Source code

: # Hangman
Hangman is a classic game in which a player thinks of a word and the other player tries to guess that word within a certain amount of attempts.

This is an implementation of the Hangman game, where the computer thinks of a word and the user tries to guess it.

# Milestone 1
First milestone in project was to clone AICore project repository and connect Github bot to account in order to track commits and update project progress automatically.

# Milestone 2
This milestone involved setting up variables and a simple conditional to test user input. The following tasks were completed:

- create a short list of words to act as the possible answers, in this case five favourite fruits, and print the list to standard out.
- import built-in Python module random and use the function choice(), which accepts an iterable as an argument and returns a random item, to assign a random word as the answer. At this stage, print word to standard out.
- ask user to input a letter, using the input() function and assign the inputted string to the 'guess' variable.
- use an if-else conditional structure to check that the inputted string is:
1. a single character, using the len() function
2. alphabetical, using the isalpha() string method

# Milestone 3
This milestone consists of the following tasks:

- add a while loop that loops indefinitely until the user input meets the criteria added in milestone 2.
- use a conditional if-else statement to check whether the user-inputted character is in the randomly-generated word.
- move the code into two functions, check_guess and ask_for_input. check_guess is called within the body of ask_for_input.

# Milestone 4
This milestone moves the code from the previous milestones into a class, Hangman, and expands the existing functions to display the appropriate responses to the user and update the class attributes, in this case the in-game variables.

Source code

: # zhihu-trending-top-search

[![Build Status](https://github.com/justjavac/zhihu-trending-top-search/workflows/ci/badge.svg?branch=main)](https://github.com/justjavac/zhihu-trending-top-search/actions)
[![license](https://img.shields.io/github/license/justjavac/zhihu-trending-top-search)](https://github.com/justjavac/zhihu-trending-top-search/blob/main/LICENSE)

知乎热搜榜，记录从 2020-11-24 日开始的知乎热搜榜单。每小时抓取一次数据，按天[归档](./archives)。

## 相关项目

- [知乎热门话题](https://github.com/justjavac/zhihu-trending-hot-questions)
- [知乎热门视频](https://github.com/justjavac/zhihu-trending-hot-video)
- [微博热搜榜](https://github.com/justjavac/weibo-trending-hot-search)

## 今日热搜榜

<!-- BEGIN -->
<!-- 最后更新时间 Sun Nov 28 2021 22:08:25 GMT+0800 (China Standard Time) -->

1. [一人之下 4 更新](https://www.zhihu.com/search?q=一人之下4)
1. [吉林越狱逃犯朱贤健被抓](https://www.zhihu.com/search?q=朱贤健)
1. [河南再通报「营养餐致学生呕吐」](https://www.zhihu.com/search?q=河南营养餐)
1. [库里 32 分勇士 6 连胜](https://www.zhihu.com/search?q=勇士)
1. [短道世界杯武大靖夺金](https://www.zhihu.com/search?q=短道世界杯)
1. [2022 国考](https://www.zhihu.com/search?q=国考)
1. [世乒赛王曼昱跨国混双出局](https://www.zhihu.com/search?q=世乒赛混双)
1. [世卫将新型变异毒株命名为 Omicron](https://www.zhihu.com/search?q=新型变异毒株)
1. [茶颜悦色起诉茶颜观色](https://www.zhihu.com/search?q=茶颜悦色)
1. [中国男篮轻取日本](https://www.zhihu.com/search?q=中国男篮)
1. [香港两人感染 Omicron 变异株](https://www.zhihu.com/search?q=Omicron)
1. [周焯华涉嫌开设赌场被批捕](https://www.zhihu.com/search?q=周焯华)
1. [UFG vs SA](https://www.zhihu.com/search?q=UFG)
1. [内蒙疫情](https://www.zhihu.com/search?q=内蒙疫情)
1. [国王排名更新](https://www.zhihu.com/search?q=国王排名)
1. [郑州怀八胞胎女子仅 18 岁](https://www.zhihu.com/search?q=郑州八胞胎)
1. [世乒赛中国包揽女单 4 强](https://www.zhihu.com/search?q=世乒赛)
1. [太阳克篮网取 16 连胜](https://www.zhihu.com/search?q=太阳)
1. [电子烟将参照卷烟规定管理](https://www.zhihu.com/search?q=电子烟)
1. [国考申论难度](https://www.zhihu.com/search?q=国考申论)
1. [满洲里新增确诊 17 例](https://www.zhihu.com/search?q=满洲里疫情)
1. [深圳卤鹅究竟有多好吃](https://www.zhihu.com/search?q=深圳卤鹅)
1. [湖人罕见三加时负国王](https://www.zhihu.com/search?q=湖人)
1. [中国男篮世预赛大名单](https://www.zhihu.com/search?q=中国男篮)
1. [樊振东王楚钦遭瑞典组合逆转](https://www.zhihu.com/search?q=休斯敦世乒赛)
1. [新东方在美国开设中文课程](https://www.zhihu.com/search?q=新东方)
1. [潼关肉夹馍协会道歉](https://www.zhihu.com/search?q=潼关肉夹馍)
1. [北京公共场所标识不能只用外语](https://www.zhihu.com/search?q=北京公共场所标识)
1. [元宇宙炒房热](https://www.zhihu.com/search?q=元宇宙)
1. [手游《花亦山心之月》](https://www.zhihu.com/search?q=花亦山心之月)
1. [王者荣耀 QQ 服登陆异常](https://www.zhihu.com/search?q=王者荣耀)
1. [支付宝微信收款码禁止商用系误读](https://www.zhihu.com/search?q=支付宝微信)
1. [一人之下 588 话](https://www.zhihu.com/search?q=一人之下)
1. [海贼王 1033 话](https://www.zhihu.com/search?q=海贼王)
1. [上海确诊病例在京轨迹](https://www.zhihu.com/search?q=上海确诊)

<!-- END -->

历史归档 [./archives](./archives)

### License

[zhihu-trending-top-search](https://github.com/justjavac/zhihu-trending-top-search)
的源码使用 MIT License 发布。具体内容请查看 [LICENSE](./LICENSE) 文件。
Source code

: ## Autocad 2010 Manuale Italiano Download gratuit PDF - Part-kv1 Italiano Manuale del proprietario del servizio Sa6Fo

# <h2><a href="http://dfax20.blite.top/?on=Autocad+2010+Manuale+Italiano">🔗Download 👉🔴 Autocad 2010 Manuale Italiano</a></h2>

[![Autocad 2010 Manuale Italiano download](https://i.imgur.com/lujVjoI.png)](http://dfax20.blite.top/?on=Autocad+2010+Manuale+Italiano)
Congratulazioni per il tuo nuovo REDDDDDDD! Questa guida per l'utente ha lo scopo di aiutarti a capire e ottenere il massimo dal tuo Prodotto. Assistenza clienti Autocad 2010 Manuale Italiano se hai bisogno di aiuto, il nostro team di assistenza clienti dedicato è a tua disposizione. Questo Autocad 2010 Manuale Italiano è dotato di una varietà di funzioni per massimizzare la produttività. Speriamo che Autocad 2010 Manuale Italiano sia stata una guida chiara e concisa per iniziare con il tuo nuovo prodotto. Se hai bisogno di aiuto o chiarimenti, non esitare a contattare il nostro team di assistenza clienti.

◆ **TASK DETAILS**: Lines from the records above that hold "Manuale" are the ones to list.

◆ **WRITTEN SOLUTION**:
: ## Autocad 2010 Manuale Italiano Download gratuit PDF - Part-kv1 Italiano Manuale del proprietario del servizio Sa6Fo
# <h2><a href="http://dfax20.blite.top/?on=Autocad+2010+Manuale+Italiano">🔗Download 👉🔴 Autocad 2010 Manuale Italiano</a></h2>
[![Autocad 2010 Manuale Italiano download](https://i.imgur.com/lujVjoI.png)](http://dfax20.blite.top/?on=Autocad+2010+Manuale+Italiano)
Congratulazioni per il tuo nuovo REDDDDDDD! Questa guida per l'utente ha lo scopo di aiutarti a capire e ottenere il massimo dal tuo Prodotto. Assistenza clienti Autocad 2010 Manuale Italiano se hai bisogno di aiuto, il nostro team di assistenza clienti dedicato è a tua disposizione. Questo Autocad 2010 Manuale Italiano è dotato di una varietà di funzioni per massimizzare la produttività. Speriamo che Autocad 2010 Manuale Italiano sia stata una guida chiara e concisa per iniziare con il tuo nuovo prodotto. Se hai bisogno di aiuto o chiarimenti, non esitare a contattare il nostro team di assistenza clienti.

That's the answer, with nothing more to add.